Wiesbaden - Air strikes alone will not be enough to destroy Islamic State fighters in Iraq and Syria, and Baghdad will need training to rebuild ground forces capable of "going after them and rooting them out", the US Army Chief of Staff said on Wednesday.

Three years after US forces pulled out of Iraq, President Barack Obama has ordered air strikes to halt Islamic State fighters who made rapid advances earlier this year as Iraqi forces melted away.

General Ray Odierno, who commanded US troops in Iraq from 2008 to 2010, said it was the sectarian bias of Iraq's army rather than any failings in US training that had led Iraqi forces to collapse against the Islamic State onslaught.

Describing what had happened in Iraq as "very disappointing", he suggested it might have been better if US forces had stayed in Iraq as "we would have been able to keep a closer eye on what was going on".

The United States is now working to build a broad international coalition to take on Islamic State in Iraq.

Air strikes had stopped Islamic State's advance in Iraq, but they would not be "the end-all solution", Odierno told a small group of reporters in Wiesbaden, Germany, where he was attending the Conference of European Armies.

"You've got to have ground forces that are capable of going after them and rooting them out in order to defeat and destroy them, so that is why the training, our ability to have advisers and train them [Iraqis] to do this is incredibly important," he said.

Obama said last week he had authorised US air strikes for the first time in Syria, where Islamic State fighters have also established themselves during a three-year civil war. "We cannot have a safe haven [for Islamic State] in Syria," Odierno said.

Fighting Islamic State in Syria is more complex because the US and its allies are hostile to Syrian President Bashar Assad. Intervening in Syria without the government's permission could put US planes at risk from Syrian air defences.

Threat to US, Europe

"They [Islamic State] are a threat regionally and I believe they are a potential future threat both to Europe and the United States, so it is important for us to deal with that threat now with our international partners," he said.

General Martin Dempsey, chairperson of the US military's Joint Chiefs of Staff, raised the possibility on Tuesday that American troops might need to take on a larger role in Iraq's ground war against Islamic State militants, but the White House stressed they would not deploy on a combat mission.

Asked about Dempsey's comments, Odierno said: "We are constantly conducting assessments and we will provide the best military advice to the president in order to achieve the objectives he has set forth."

The United States would welcome help from other countries to train Iraqi security forces, including Kurdish peshmerga fighters, he said. "There seem to be some countries that are very interested in doing that," he added.

He said it was unclear whether US special forces or army would be involved in training moderate Syrian rebels in Saudi Arabia, but said it was possible.

Odierno denied that the crushing defeat of Iraq's armed forces at the hands of Islamic State was due to inadequate training by the United States.
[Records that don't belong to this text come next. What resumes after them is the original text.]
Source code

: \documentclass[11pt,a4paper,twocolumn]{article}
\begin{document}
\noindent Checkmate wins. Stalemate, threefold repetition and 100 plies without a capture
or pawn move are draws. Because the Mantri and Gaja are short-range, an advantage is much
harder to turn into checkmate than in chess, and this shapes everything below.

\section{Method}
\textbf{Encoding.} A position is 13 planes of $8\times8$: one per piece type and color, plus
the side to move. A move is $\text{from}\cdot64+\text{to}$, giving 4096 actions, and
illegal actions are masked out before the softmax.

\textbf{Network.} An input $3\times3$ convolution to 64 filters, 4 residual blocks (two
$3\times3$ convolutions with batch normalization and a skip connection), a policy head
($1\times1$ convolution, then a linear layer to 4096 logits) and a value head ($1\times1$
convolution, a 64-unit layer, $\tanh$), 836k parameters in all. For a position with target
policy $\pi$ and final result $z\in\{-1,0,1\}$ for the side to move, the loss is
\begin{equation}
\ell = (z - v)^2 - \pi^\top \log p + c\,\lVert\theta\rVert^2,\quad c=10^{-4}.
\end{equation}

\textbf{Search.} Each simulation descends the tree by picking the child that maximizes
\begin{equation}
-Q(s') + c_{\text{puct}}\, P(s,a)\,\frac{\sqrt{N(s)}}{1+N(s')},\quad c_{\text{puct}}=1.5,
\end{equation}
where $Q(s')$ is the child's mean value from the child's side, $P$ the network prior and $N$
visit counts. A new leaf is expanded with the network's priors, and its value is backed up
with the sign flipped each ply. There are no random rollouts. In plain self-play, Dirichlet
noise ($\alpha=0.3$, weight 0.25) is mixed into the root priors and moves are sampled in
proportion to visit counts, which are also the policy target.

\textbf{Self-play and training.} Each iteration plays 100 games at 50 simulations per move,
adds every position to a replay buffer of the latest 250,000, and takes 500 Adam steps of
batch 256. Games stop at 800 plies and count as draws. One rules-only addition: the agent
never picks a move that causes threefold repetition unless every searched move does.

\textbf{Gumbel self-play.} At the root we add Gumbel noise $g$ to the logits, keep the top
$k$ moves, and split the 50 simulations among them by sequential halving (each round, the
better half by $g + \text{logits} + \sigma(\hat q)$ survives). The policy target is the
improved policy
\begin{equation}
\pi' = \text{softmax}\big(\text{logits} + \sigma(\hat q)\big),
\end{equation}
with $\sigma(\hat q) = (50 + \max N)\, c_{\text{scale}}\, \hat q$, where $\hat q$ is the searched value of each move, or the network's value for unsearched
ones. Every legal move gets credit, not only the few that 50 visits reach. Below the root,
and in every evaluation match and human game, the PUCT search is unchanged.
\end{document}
"Over time, Prime Minister [Nuri al-] Maliki developed sectarian forces that were no longer truly accepted by all the Iraqi people. He put leaders in place that were not qualified... It wasn't that they weren't trained to fight - they refused to fight at all," he said.

Under Maliki, the Iraqi armed forces came to be dominated by Iraq's Shi'ite majority, alienating the Sunni minority.

Odierno said that future U.S. partnership with Iraqi armed forces would depend on them being more representative of Iraqis. "As we look to the future, our ability to partner with them will be based on those that are truly representative of Iraq as a whole," he said.